The court also stated that because there were “no signs of injury” on Mathura’s body, there was “no struggle” on her part, and she “consented to sex” because she did not “raise an alarm” for help. Furthermore, if Mathura wanted to resist, she would be helpless in the face of two well-built, powerful constables, making “marks of injury” difficult to carve onto her body. It was also noted that Mathura’s failure to identify the precise appellant who had raped her worked against her because the Court claimed that if she could contradict her initial testimony by changing the accused from Tukaram to Ganpat, she could have lied about everything else as well.
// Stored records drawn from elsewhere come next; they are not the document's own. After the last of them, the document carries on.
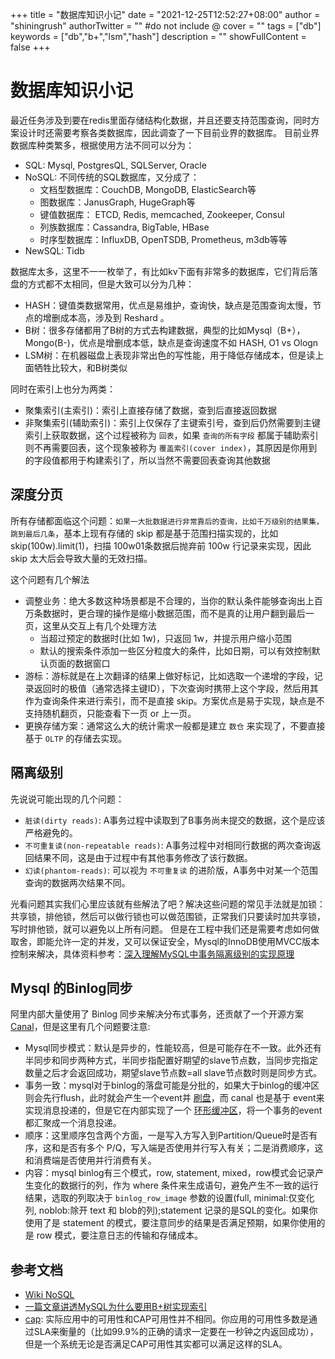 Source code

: +++
title = "数据库知识小记"
date = "2021-12-25T12:52:27+08:00"
author = "shiningrush"
authorTwitter = "" #do not include @
cover = ""
tags = ["db"]
keywords = ["db","b+","lsm","hash"]
description = ""
showFullContent = false
+++

# 数据库知识小记
最近任务涉及到要在redis里面存储结构化数据，并且还要支持范围查询，同时方案设计时还需要考察各类数据库，因此调查了一下目前业界的数据库。
目前业界数据库种类繁多，根据使用方法不同可以分为：
- SQL: Mysql, PostgresQL, SQLServer, Oracle
- NoSQL: 不同传统的SQL数据库，又分成了：
  + 文档型数据库：CouchDB, MongoDB, ElasticSearch等
  + 图数据库：JanusGraph, HugeGraph等
  + 键值数据库： ETCD, Redis, memcached, Zookeeper, Consul
  + 列族数据库：Cassandra, BigTable, HBase
  + 时序型数据库：InfluxDB, OpenTSDB, Prometheus, m3db等等
- NewSQL: Tidb


数据库太多，这里不一一枚举了，有比如kv下面有非常多的数据库，它们背后落盘的方式都不太相同，但是大致可以分为几种：
- HASH：键值类数据常用，优点是易维护，查询快，缺点是范围查询太慢，节点的增删成本高，涉及到 Reshard 。
- B树：很多存储都用了B树的方式去构建数据，典型的比如Mysql（B+），Mongo(B-)，优点是增删成本低，缺点是查询速度不如 HASH, O1 vs Ologn
- LSM树：在机器磁盘上表现非常出色的写性能，用于降低存储成本，但是读上面牺牲比较大，和B树类似

同时在索引上也分为两类：
- 聚集索引(主索引)：索引上直接存储了数据，查到后直接返回数据
- 非聚集索引(辅助索引)：索引上仅保存了主键索引号，查到后仍然需要到主键索引上获取数据，这个过程被称为 `回表`，如果 `查询的所有字段` 都属于辅助索引则不再需要回表，这个现象被称为 `覆盖索引(cover index)`，其原因是你用到的字段值都用于构建索引了，所以当然不需要回表查询其他数据

## 深度分页
所有存储都面临这个问题：`如果一大批数据进行非常靠后的查询，比如千万级别的结果集，跳到最后几条`，基本上现有存储的 skip 都是基于范围扫描实现的，比如 skip(100w).limit(1)，扫描 100w01条数据后抛弃前 100w 行记录来实现，因此 skip 太大后会导致大量的无效扫描。

这个问题有几个解法
- 调整业务：绝大多数这种场景都是不合理的，当你的默认条件能够查询出上百万条数据时，更合理的操作是缩小数据范围，而不是真的让用户翻到最后一页，这里从交互上有几个处理方法
  + 当超过预定的数据时(比如 1w)，只返回 1w，并提示用户缩小范围
  + 默认的搜索条件添加一些区分粒度大的条件，比如日期，可以有效控制默认页面的数据窗口
- 游标：游标就是在上次翻译的结果上做好标记，比如选取一个递增的字段，记录返回时的极值（通常选择主键ID），下次查询时携带上这个字段，然后用其作为查询条件来进行索引，而不是直接 skip。方案优点是易于实现，缺点是不支持随机翻页，只能查看下一页 or 上一页。
- 更换存储方案：通常这么大的统计需求一般都是建立 `数仓` 来实现了，不要直接基于 `OLTP` 的存储去实现。

## 隔离级别
先说说可能出现的几个问题：
- `脏读(dirty reads)`: A事务过程中读取到了B事务尚未提交的数据，这个是应该严格避免的。
- `不可重复读(non-repeatable reads)`: A事务过程中对相同行数据的两次查询返回结果不同，这是由于过程中有其他事务修改了该行数据。
- `幻读(phantom-reads)`: 可以视为 `不可重复读` 的进阶版，A事务中对某一个范围查询的数据两次结果不同。

光看问题其实我们心里应该就有些解法了吧？解决这些问题的常见手法就是加锁：共享锁，排他锁，然后可以做行锁也可以做范围锁，正常我们只要读时加共享锁，写时排他锁，就可以避免以上所有问题。
但是在工程中我们还是需要考虑如何做取舍，即能允许一定的并发，又可以保证安全，Mysql的InnoDB使用MVCC版本控制来解决，具体资料参考：[深入理解MySQL中事务隔离级别的实现原理](https://segmentfault.com/a/1190000025156465)



## Mysql 的Binlog同步
阿里内部大量使用了 Binlog 同步来解决分布式事务，还贡献了一个开源方案 [Canal](https://github.com/alibaba/canal)，但是这里有几个问题要注意:
- Mysql同步模式：默认是异步的，性能较高，但是可能存在不一致。此外还有半同步和同步两种方式，半同步指配置好期望的slave节点数，当同步完指定数量之后才会返回成功，期望slave节点数=all slave节点数时则是同步方式。
- 事务一致：mysql对于binlog的落盘可能是分批的，如果大于binlog的缓冲区则会先行flush，此时就会产生一个event并 [刷盘](https://dev.mysql.com/doc/refman/8.0/en/replication-options-binary-log.html#option_mysqld_binlog-row-event-max-size)，而 canal 也是基于 event来实现消息投递的，但是它在内部实现了一个 [环形缓冲区](https://cloud.tencent.com/developer/article/1661530)，将一个事务的event都汇聚成一个消息投递。
- 顺序：这里顺序包含两个方面，一是写入方写入到Partition/Queue时是否有序，这和是否有多个 P/Q，写入端是否使用并行写入有关；二是消费顺序，这和消费端是否使用并行消费有关。
- 内容：mysql binlog有三个模式，row, statement, mixed，row模式会记录产生变化的数据行的列，作为 where 条件来生成语句，避免产生不一致的运行结果，选取的列取决于 `binlog_row_image` 参数的设置(full, minimal:仅变化列, noblob:除开 text 和 blob的列);statement 记录的是SQL的变化。如果你使用了是 statement 的模式，要注意同步的结果是否满足预期，如果你使用的是 row 模式，要注意日志的传输和存储成本。

## 参考文档
- [Wiki NoSQL](https://zh.wikipedia.org/wiki/NoSQL)
- [一篇文章讲透MySQL为什么要用B+树实现索引](https://cloud.tencent.com/developer/article/1543335)
- [cap](https://cloud.tencent.com/developer/article/1437772): 实际应用中的可用性和CAP可用性并不相同。你应用的可用性多数是通过SLA来衡量的（比如99.9%的正确的请求一定要在一秒钟之内返回成功），但是一个系统无论是否满足CAP可用性其实都可以满足这样的SLA。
Mahmood Farooqui v. State (Govt. of NCT of Delhi)

Brief facts  

The accused was accused of forcing oral sex on the prosecutrix, an American research scholar who had visited him many times and had become acquainted with him. On September 25, 2017, the Delhi High Court acquitted the accused of his earlier conviction for rape under Section 376 of the Indian Penal Code, effectively halting all progress made in the case. A woman’s “yes” would mean “yes” and her “no” would mean “no” for any sexual proposition under the affirmative model of consent. Furthermore, this model assumes that the woman has not consented to any sexual activity until she is explicitly questioned and says “yes”. After a woman says no, however, any subsequent act should be deemed rape. 

Judgment 

In the Farooqui case, the court ruled that:

  1. The standard and widely accepted model is an “affirmative model,” which states that “yes” means “yes” and “no” means “no.” There will be some difficulties in universal adoption of the above model of consent because, in some situations, there may be an affirmative consent or a positive rejection, but it might remain underlying/dormant, causing doubt in the other person’s mind.
  2. An analysis of the judgment shows that the Court’s understanding of consent goes against the positive paradigm of consent as it tries to explain why the prosecutrix’s “no” was really a “yes,” contradicting itself in the process. As a result, the Court placed the burden of proof on the prosecutrix to show that she said “no,” rather than on the accused to show that the woman said “yes.”
  3. “Consent does not simply imply hesitation, resistance, or a resounding ‘No’ to any sexual advances; it must be expressed in plain terms.” (reiterated in this case)

The court, however, failed to recognize that the 2013 Amendments do not allow judges to apply their own principles of consent or to assume consent based on the parties’ relationship or educational status. Rather, it necessitates the use of the affirmative consent model. Finally, by highlighting the offender, the judgment defeated the aim of a victim-friendly clause, subjugated female agency, and blurred the line between consensual and non-consensual sexual conduct, setting an alarming precedent for the future.

Age of consent

India introduced the Protection of Children from Sexual Offenses (POCSO) Act in 2012, which included a detailed and graded definition of sexual harassment against children for the first time in the country’s legislation. The Act distinguishes a variety of penetrative and non-penetrative sexual assaults, as well as their penalties. The POCSO Act of 2012 contains important provisions that address various types of child sexual exploitation.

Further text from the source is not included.